Hoje, os pacientes desta doença
vivem mais, anunciou Zaneti. Mas o que poderia ser uma boa notícia revela um
lado cruel: quanto maior sobrevida, mais sofrimento e maior necessidade de
cuidados especiais expõem os portadores da anemia falciforme, doença que, além
do mais, é um exemplo de racismo e de exclusão social, segundo a qualificou a
assessora do programa de Promoção da Equidade Racial em Salvador, Sílvia
Augusto, da Secretaria Municipal de Saúde.

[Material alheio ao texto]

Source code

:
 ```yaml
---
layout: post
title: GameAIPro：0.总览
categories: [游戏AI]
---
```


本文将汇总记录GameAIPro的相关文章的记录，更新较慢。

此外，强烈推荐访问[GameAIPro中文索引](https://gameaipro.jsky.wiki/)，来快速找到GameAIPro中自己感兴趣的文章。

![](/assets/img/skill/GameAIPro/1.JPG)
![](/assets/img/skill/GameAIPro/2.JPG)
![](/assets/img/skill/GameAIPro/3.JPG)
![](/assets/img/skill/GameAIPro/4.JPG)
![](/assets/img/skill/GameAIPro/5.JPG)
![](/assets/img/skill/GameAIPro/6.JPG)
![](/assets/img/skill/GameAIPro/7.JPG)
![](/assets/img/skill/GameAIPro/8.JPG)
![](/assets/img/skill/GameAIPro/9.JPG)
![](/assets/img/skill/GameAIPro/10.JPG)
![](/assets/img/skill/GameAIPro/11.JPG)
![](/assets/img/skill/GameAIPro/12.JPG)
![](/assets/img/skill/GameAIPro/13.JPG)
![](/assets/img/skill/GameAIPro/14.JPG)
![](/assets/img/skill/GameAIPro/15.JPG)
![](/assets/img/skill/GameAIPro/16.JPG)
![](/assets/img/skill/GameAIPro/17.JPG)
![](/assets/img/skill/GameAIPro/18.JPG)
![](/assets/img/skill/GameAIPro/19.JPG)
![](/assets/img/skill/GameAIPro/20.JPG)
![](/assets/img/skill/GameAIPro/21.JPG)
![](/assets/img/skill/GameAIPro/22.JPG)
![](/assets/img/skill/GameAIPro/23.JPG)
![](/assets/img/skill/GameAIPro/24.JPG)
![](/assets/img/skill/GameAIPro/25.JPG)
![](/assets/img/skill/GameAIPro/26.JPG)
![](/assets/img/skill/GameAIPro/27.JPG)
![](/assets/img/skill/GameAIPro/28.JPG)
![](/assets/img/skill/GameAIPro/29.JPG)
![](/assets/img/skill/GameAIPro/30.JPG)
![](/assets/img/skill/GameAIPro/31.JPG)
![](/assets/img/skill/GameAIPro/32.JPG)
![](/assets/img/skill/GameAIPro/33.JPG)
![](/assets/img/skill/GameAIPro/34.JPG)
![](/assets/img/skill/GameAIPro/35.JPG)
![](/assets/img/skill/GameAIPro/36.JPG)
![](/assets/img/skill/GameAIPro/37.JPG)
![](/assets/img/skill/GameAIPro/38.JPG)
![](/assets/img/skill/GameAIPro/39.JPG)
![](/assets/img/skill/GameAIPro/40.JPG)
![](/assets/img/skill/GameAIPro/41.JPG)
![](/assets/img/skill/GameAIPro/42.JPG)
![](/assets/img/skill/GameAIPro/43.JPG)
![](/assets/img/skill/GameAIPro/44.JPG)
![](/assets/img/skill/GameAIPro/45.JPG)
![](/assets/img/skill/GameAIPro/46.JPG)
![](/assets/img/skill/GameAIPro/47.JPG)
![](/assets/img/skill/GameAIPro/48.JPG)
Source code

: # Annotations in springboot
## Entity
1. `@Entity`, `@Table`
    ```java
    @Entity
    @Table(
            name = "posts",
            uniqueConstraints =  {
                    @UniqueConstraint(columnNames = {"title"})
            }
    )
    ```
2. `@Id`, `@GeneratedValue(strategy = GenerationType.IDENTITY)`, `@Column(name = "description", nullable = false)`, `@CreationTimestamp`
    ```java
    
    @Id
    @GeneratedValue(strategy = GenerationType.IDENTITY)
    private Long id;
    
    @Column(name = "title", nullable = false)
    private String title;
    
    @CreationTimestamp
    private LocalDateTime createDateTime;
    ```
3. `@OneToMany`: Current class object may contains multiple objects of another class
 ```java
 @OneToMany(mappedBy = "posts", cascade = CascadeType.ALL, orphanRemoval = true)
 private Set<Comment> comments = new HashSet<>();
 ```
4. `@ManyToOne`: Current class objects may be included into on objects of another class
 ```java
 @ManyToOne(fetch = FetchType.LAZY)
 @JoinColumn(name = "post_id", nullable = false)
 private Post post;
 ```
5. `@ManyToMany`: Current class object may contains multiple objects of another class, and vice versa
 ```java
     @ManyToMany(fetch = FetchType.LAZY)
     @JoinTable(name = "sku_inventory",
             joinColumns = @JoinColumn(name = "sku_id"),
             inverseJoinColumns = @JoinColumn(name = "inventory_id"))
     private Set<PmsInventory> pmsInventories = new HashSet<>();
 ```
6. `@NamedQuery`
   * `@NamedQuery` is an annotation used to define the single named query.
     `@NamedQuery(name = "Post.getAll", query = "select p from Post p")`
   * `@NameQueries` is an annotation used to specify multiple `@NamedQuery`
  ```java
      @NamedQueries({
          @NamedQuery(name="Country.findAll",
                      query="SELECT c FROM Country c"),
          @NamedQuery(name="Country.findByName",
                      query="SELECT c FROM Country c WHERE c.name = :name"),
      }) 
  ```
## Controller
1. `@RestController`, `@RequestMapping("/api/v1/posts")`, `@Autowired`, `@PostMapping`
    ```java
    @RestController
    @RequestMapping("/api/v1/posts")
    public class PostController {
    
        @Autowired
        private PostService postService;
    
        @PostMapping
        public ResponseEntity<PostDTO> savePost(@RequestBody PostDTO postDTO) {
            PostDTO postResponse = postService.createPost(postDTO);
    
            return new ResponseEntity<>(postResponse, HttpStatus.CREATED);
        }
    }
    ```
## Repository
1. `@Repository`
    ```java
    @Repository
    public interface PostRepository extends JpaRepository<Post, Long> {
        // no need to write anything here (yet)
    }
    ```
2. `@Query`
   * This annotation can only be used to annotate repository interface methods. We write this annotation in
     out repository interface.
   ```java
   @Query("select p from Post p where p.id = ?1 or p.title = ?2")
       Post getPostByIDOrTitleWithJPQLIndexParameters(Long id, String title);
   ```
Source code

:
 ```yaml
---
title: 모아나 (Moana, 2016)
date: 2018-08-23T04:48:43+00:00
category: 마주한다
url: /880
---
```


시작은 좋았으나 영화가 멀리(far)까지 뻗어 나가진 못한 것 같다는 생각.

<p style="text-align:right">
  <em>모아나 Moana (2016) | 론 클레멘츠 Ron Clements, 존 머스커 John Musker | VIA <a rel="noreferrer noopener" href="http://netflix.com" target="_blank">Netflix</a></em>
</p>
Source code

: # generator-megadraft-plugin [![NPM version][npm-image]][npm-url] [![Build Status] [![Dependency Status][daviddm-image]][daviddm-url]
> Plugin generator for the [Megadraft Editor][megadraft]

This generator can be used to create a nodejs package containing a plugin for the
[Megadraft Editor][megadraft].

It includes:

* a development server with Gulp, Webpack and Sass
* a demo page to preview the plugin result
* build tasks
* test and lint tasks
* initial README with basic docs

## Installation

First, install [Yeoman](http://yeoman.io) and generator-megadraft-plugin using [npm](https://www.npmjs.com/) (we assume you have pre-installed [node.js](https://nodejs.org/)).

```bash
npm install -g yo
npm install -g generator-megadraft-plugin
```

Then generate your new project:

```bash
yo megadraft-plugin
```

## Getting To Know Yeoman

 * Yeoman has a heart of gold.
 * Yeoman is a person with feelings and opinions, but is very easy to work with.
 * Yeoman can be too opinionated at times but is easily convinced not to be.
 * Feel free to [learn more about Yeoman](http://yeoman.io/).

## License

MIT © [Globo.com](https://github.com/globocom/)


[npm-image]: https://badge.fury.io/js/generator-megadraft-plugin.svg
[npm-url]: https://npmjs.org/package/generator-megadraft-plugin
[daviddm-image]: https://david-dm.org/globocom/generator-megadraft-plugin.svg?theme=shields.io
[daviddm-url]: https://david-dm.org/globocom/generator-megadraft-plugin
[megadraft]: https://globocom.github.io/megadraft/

Ela disse que a questão da
incidência da anemia falciforme e a falta de um centro de referência para seus
pacientes tornou-se bandeira social "quando se discute a saúde da população
negra" no Brasil. A secretária aponta a quase inexistência de investimentos
neste segmento da saúde pública, em que pesem os avanços dos estudos e pesquisas
e a grande incidência da doença entre os negros brasileiros. "Uma a cada 650
pessoas nascidas vivas é portadora do mal", disse a assistente social, que luta,
com e através do programa de Promoção da Equidade Social, contra "o racismo
institucional" que vigora no país.
A existência do racismo no Brasil,
por sinal, já não é mais questionável, não se discute se ele existe ou não,
disse Sílvia Augusto, afirmando que ele "é uma verdade". No seu pronunciamento
diante da Comissão de Saúde e Saneamento, a secretária municipal reproduziu
falas e pensamentos de personalidades brasileiras que reafirmariam a existência
da segregação racial no país – assunto que predominou na sua participação na
audiência pública –, dentre eles, uma afirmação do ex-ministro de Relações
Exteriores Osvaldo Aranha, para quem seriam necessários a "limpeza e o expurgo"
da raça brasileira.
INVESTIMENTOS
Para ela, o racismo é uma verdade
já fixada "no inconsciente coletivo", que se manifesta de inúmeras e diversas
maneiras. Como, por exemplo, no problema do desemprego, situação que afetaria
12,2% das mulheres negras brasileiras, em detrimento de menor percentual dentre
as brancas. Em apenas um setor, os negros pontuam à frente dos brancos no
Brasil, disse: no programa Bolsa Família, que beneficia 69% de famílias
negras.
Para o presidente da Comissão de
Saúde e Saneamento, José de Arimatéia, a saúde da população negra, em especial a
anemia falciforme, é um problema que precisa ser enfrentado pelos poderes
públicos. Tanto o Governo do Estado quanto as prefeituras municipais tem que
investir em programas de assistência e conscientização da população sobre os
danos causados pela doença, em um processo de mobilização constante. Porque,
advertiu, este é um mal que "cresce a cada dia".